Jon and Muriel Richards spent around £25,000 assembling the sanctuary next to their house in Mappleborough Green, Worcestershire, from pieces they collected from reclamation yards across the country.
The altar and pews had to be chiselled down to size, the stained-glass windows specially cut and the building, named The Chapel of the Crosses by the local vicar, can only accommodate 12 people but Mr Richards, a retired watch-importer, said the result was “wonderful”.
He said: “It is about 8 feet by 12 feet – about the size of a garden shed.
“It is very private – it’s part of our home. It’s a home chapel.
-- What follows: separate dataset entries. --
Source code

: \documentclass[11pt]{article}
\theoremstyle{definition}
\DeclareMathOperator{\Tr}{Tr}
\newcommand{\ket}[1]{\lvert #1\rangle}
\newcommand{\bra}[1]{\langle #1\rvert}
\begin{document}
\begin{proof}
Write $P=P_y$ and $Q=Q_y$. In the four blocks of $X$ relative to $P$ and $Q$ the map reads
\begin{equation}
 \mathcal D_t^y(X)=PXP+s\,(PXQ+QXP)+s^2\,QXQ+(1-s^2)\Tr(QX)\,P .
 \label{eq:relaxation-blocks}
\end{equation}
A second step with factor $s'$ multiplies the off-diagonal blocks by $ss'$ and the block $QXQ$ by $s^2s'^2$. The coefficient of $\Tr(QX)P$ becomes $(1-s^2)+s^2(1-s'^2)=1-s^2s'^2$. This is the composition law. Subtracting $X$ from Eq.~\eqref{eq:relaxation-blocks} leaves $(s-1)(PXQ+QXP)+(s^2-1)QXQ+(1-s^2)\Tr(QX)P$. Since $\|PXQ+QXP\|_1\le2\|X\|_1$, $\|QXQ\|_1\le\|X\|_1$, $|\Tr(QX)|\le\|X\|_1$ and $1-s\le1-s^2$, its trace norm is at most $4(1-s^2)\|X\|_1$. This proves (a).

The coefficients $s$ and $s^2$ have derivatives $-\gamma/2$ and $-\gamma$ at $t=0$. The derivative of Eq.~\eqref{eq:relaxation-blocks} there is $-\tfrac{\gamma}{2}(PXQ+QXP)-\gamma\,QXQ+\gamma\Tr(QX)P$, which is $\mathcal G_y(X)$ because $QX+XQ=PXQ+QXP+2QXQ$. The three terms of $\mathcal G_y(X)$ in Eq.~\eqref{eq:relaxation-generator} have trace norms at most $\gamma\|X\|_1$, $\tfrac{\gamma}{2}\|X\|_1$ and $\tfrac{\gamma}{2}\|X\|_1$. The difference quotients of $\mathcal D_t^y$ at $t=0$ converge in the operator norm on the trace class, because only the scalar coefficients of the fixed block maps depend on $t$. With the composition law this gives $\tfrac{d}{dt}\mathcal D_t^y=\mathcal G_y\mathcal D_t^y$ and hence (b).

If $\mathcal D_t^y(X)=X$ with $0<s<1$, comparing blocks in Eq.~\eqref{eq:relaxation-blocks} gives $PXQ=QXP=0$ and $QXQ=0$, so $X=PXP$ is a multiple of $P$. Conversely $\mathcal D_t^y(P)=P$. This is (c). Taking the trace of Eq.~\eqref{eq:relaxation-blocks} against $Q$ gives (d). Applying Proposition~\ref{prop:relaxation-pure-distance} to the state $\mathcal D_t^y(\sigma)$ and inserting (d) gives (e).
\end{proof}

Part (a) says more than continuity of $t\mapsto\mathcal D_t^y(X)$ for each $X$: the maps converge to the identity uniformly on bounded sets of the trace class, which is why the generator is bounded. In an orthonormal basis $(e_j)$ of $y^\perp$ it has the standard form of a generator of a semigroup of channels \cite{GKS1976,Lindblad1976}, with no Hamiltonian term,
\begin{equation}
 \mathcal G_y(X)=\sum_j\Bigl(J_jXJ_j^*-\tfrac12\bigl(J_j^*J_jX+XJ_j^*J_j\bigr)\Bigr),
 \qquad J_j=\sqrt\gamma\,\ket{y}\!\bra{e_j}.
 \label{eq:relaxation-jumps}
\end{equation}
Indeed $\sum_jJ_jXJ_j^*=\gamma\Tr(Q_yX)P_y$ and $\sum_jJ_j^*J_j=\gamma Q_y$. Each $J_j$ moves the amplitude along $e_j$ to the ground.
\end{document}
“But it is certainly a wonderful place inside; it’s a very emotional place.”
Everything including the chapel’s centrepiece, a bronze crucifixion figure about three-and-a-half feet tall, has “in its previous life” been in a church or a chapel and was collected over a period of around two-and-a-half years, Mr Richards said.
The building has not been consecrated but the local vicar has given services there, he added.
Mr Richards said: “The question everyone asks me is, ‘Why?’
“I’d like to say I experienced some divine intervention but that’s not true. My wife is very involved with the church and is in the choir and … that’s how it started out.
“If you look at the time we spent running up and down the country, going to reclamation yards for all the artefacts, the materials … it is a lot of money but it wasn’t intended. I don’t think we started off with a budget; it just went on. Sometimes when you put prices on it you realise how foolish you were but we fell in love with things.
“It was a labour of love and we knew one day it would be completed.”